*** Opening of AVAILABLE DATA ***
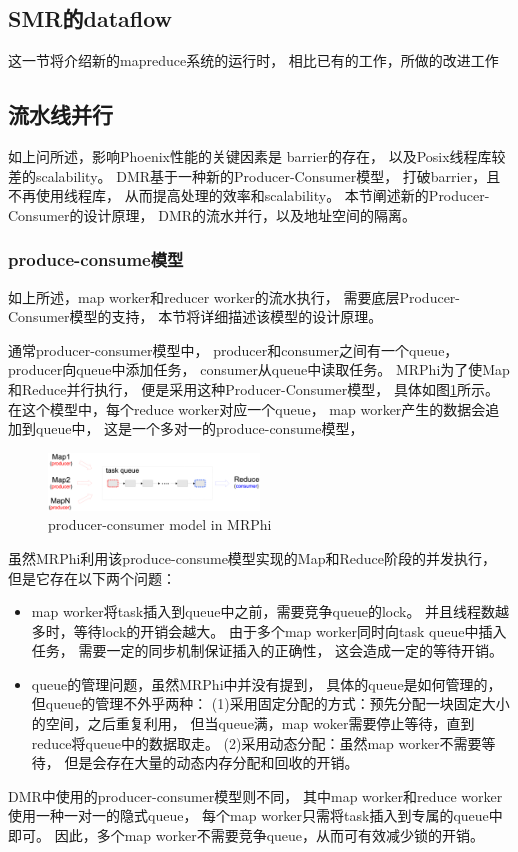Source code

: 
\subsection{SMR的dataflow}
这一节将介绍新的mapreduce系统\myds 的运行时，
相比已有的工作，\myds 所做的改进工作
\subsection{流水线并行}
如上问所述，影响Phoenix性能的关键因素是
barrier的存在，
以及Posix线程库较差的scalability。
DMR基于一种新的Producer-Consumer模型，
打破barrier，且不再使用线程库，
从而提高处理的效率和scalability。
本节阐述新的Producer-Consumer的设计原理，
DMR的流水并行，以及地址空间的隔离。


\subsubsection{produce-consume模型}
如上所述，map worker和reducer worker的流水执行，
需要底层Producer-Consumer模型的支持，
本节将详细描述该模型的设计原理。

通常producer-consumer模型中，
producer和consumer之间有一个queue，
producer向queue中添加任务，
consumer从queue中读取任务。
MRPhi\cite{lu2013mrphi}为了使Map和Reduce并行执行，
便是采用这种Producer-Consumer模型，
具体如图\ref{mrphi:pc-model}所示。
在这个模型中，每个reduce worker对应一个queue，
map worker产生的数据会追加到queue中，
这是一个多对一的produce-consume模型，
\begin{figure}[!h!t]  
    \centering
    \includegraphics[width=0.5\textwidth]{img/mrphi_pc_model.eps}
    \caption{producer-consumer model in MRPhi}
    \label{mrphi:pc-model}
\end{figure}
虽然MRPhi利用该produce-consume模型实现的Map和Reduce阶段的并发执行，
但是它存在以下两个问题：
\begin{itemize}  
  \item map worker将task插入到queue中之前，需要竞争queue的lock。
  并且线程数越多时，等待lock的开销会越大。
  由于多个map worker同时向task queue中插入任务，
  需要一定的同步机制保证插入的正确性，
  这会造成一定的等待开销。
  \item queue的管理问题，虽然MRPhi\cite{lu2013mrphi}中并没有提到，
  具体的queue是如何管理的，但queue的管理不外乎两种：
  (1)采用固定分配的方式：预先分配一块固定大小的空间，之后重复利用，
  但当queue满，map woker需要停止等待，直到reduce将queue中的数据取走。
  (2)采用动态分配：虽然map worker不需要等待，
  但是会存在大量的动态内存分配和回收的开销。
\end{itemize}
  DMR中使用的producer-consumer模型则不同，
  其中map worker和reduce worker使用一种一对一的隐式queue，
  每个map worker只需将task插入到专属的queue中即可。
  因此，多个map worker不需要竞争queue，从而可有效减少锁的开销。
*** Close of AVAILABLE DATA ***
### GOAL OF THE EXERCISE:
From the line holding "具体的queue是如何管理的，但queue的管理不外乎两种：" through the final line of the data above, copy every line exactly as written. Include nothing else.

### EXPECTED OUTPUT:
  具体的queue是如何管理的，但queue的管理不外乎两种：
  (1)采用固定分配的方式：预先分配一块固定大小的空间，之后重复利用，
  但当queue满，map woker需要停止等待，直到reduce将queue中的数据取走。
  (2)采用动态分配：虽然map worker不需要等待，
  但是会存在大量的动态内存分配和回收的开销。
\end{itemize}
  DMR中使用的producer-consumer模型则不同，
  其中map worker和reduce worker使用一种一对一的隐式queue，
  每个map worker只需将task插入到专属的queue中即可。
  因此，多个map worker不需要竞争queue，从而可有效减少锁的开销。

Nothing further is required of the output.